In Uttar Pradesh too, the same storyline seems to have played out. By most accounts, non-Yadav OBCs and non-Jatav Dalits voted for the BJP in large numbers, and yet the composition of the Assembly reflects a sharp spike in Upper Caste representation.
This suggests that the BJP may have been more inclusive over the course of its electoral campaign, finding a way to let some Hindus vote beyond their caste and allowing others to at least believe they will have access to power that was otherwise never available to them. Yet the actual distribution of tickets and leadership positions has yet to catch up to these changes.

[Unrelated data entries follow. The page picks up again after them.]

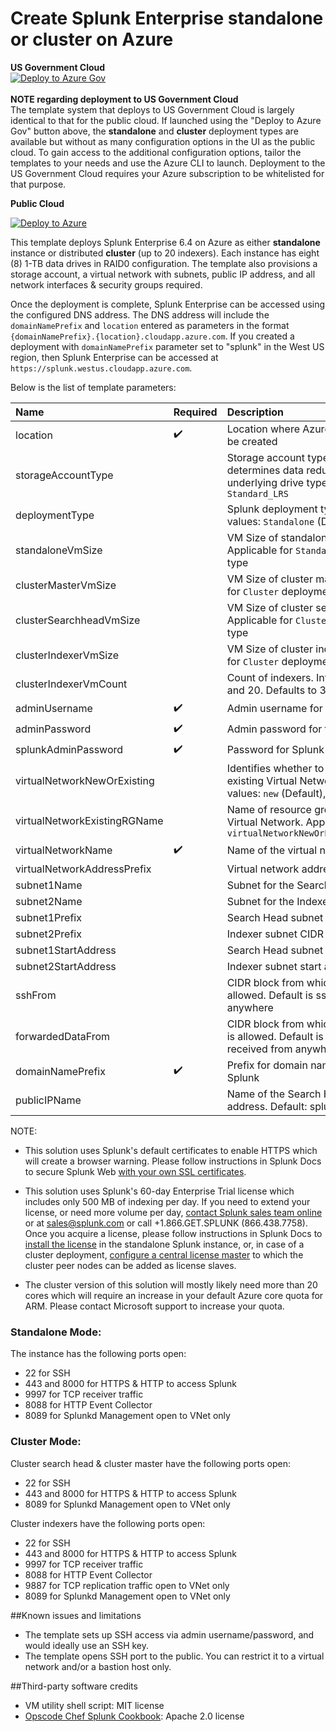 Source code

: # Create Splunk Enterprise standalone or cluster on Azure

**US Government Cloud**
<br>
[![Deploy to Azure Gov](https://azuredeploy.net/AzureGov.png)](https://portal.azure.us/#create/Microsoft.Template/uri/https%3A%2F%2Fraw.githubusercontent.com%2FAzure%2Fazure-quickstart-templates%2Fsebastus%2Fsplunk-on-ubuntu%2Fazuredeploy-gov.json)
<br><br>
**NOTE regarding deployment to US Government Cloud**
<br>
The template system that deploys to US Government Cloud is largely identical to that for the public cloud. If launched using the "Deploy to Azure Gov" button above, the **standalone** and **cluster** deployment types are available but without as many configuration options in the UI as the public cloud. To gain access to the additional configuration options, tailor the templates to your needs and use the Azure CLI to launch. Deployment to the US Government Cloud requires your Azure subscription to be whitelisted for that purpose.

**Public Cloud**
<br>

[![Deploy to Azure](https://azuredeploy.net/deploybutton.png)](https://portal.azure.com/#create/Microsoft.Template/uri/https%3A%2F%2Fraw.githubusercontent.com%2FAzure%2Fazure-quickstart-templates%2Fmaster%2Fsplunk-on-ubuntu%2Fazuredeploy.json)

This template deploys Splunk Enterprise 6.4 on Azure as either **standalone** instance or distributed **cluster** (up to 20 indexers). Each instance has eight (8) 1-TB data drives in RAID0 configuration. The template also provisions a storage account, a virtual network with subnets, public IP address, and all network interfaces & security groups required.

Once the deployment is complete, Splunk Enterprise can be accessed using the configured DNS address. The DNS address will include the `domainNamePrefix` and `location` entered as parameters in the format `{domainNamePrefix}.{location}.cloudapp.azure.com`. If you created a deployment with `domainNamePrefix` parameter set to "splunk" in the West US region, then Splunk Enterprise can be accessed at `https://splunk.westus.cloudapp.azure.com`.

Below is the list of template parameters:

| Name   | Required | Description |
|:--- |:--- |:---|
| location | :heavy_check_mark: | Location where Azure resources will be created |
| storageAccountType | | Storage account type which determines data redundancy and underlying drive type. Defaults to `Standard_LRS` |
| deploymentType | | Splunk deployment type. Allowed values: `Standalone` (Default), `Cluster` |
| standaloneVmSize | | VM Size of standalone instance. Applicable for `Standalone` deployment type |
| clusterMasterVmSize | | VM Size of cluster master. Applicable for `Cluster` deployment type |
| clusterSearchheadVmSize | | VM Size of cluster search head. Applicable for `Cluster` deployment type |
| clusterIndexerVmSize | | VM Size of cluster indexer. Applicable for `Cluster` deployment type |
| clusterIndexerVmCount | | Count of indexers. Integer between 3 and 20. Defaults to 3 |
| adminUsername | :heavy_check_mark: | Admin username for the VMs |
| adminPassword | :heavy_check_mark: | Admin password for the VMs |
| splunkAdminPassword | :heavy_check_mark: | Password for Splunk admin user |
| virtualNetworkNewOrExisting | | Identifies whether to use new or existing Virtual Network. Allowed values: `new` (Default), `existing` |
| virtualNetworkExistingRGName | | Name of resource group of existing Virtual Network. Applicable if `virtualNetworkNewOrExisting=existing` |
| virtualNetworkName | :heavy_check_mark: | Name of the virtual network to be used |
| virtualNetworkAddressPrefix | | Virtual network address CIDR |
| subnet1Name | | Subnet for the Search Head |
| subnet2Name | | Subnet for the Indexers |
| subnet1Prefix | | Search Head subnet CIDR |
| subnet2Prefix | | Indexer subnet CIDR |
| subnet1StartAddress | | Search Head subnet start address |
| subnet2StartAddress | | Indexer subnet start address |
| sshFrom | | CIDR block from which SSH access is allowed. Default is ssh access from anywhere |
| forwardedDataFrom | | CIDR block from which forwarded data is allowed. Default is data can be received from anywhere |
| domainNamePrefix | :heavy_check_mark: | Prefix for domain name to access Splunk |
| publicIPName | | Name of the Search Head public IP address. Default: splunksh-publicip |


NOTE:
* This solution uses Splunk's default certificates to enable HTTPS which will create a browser warning. Please follow instructions in Splunk Docs to secure Splunk Web [with your own SSL certificates](http://docs.splunk.com/Documentation/Splunk/latest/Security/SecureSplunkWebusingasignedcertificate).

* This solution uses Splunk's 60-day Enterprise Trial license which includes only 500 MB of indexing per day. If you need to extend your license, or need more volume per day, [contact Splunk sales team online](http://www.splunk.com/index.php/ask_expert/2468/3117) or at sales@splunk.com or call +1.866.GET.SPLUNK (866.438.7758). Once you acquire a license, please follow instructions in Splunk Docs to [install the license](http://docs.splunk.com/Documentation/Splunk/latest/Admin/Installalicense) in the standalone Splunk instance, or, in case of a cluster deployment, [configure a central license master](http://docs.splunk.com/Documentation/Splunk/latest/Admin/Configurealicensemaster) to which the cluster peer nodes can be added as license slaves.

* The cluster version of this solution will mostly likely need more than 20 cores which will require an increase in your default Azure core quota for ARM. Please contact Microsoft support to increase your quota.

### Standalone Mode:
The instance has the following ports open:
* 22 for SSH
* 443 and 8000 for HTTPS & HTTP to access Splunk
* 9997 for TCP receiver traffic
* 8088 for HTTP Event Collector
* 8089 for Splunkd Management open to VNet only

### Cluster Mode:
Cluster search head & cluster master have the following ports open:
* 22 for SSH
* 443 and 8000 for HTTPS & HTTP to access Splunk
* 8089 for Splunkd Management open to VNet only

Cluster indexers have the following ports open:
* 22 for SSH
* 443 and 8000 for HTTPS & HTTP to access Splunk
* 9997 for TCP receiver traffic
* 8088 for HTTP Event Collector
* 9887 for TCP replication traffic open to VNet only
* 8089 for Splunkd Management open to VNet only

##Known issues and limitations
- The template sets up SSH access via admin username/password, and would ideally use an SSH key.
- The template opens SSH port to the public. You can restrict it to a virtual network and/or a bastion host only.

##Third-party software credits
- VM utility shell script: MIT license
- [Opscode Chef Splunk Cookbook](https://github.com/rarsan/chef-splunk): Apache 2.0 license
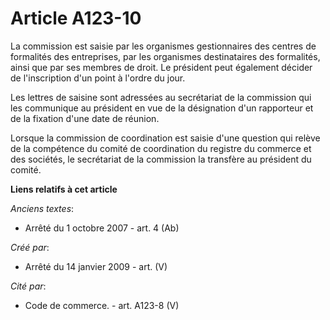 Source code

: # Article A123-10

La commission est saisie par les organismes gestionnaires des centres de formalités des entreprises, par les organismes
destinataires des formalités, ainsi que par ses membres de droit. Le président peut également décider de l'inscription d'un
point à l'ordre du jour.

Les lettres de saisine sont adressées au secrétariat de la commission qui les communique au président en vue de la
désignation d'un rapporteur et de la fixation d'une date de réunion.

Lorsque la commission de coordination est saisie d'une question qui relève de la compétence du comité de coordination du
registre du commerce et des sociétés, le secrétariat de la commission la transfère au président du comité.

**Liens relatifs à cet article**

_Anciens textes_:

  - Arrêté du 1 octobre 2007 - art. 4 (Ab)

_Créé par_:

  - Arrêté du 14 janvier 2009 - art. (V)

_Cité par_:

  - Code de commerce. - art. A123-8 (V)

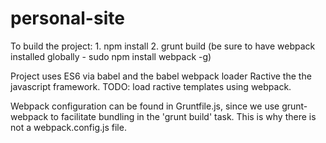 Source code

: # personal-site

To build the project:
    1. npm install
    2. grunt build (be sure to have webpack installed globally - sudo npm install webpack -g)

Project uses ES6 via babel and the babel webpack loader
Ractive the the javascript framework. TODO: load ractive templates using webpack.

Webpack configuration can be found in Gruntfile.js, since we use grunt-webpack to facilitate bundling in the 'grunt build'
task. This is why there is not a webpack.config.js file.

“Within a few months of Yogi taking over, Lucknow was already abuzz with how the BJP win had been accompanied with ‘Thakur Raj’,” writes Jha. “These contradictions will play out in the realm of governance and administration. How the BJP handles it will determine its future. But for now, UP has shown Amit Shah’s remarkable ability to understand society, identify contradictions and exploit these. It also marks the BJP’s real attempt to transform itself in its heartland from a party of only the dominant social groups to a party of the less powerful, fighting the more dominant political castes.”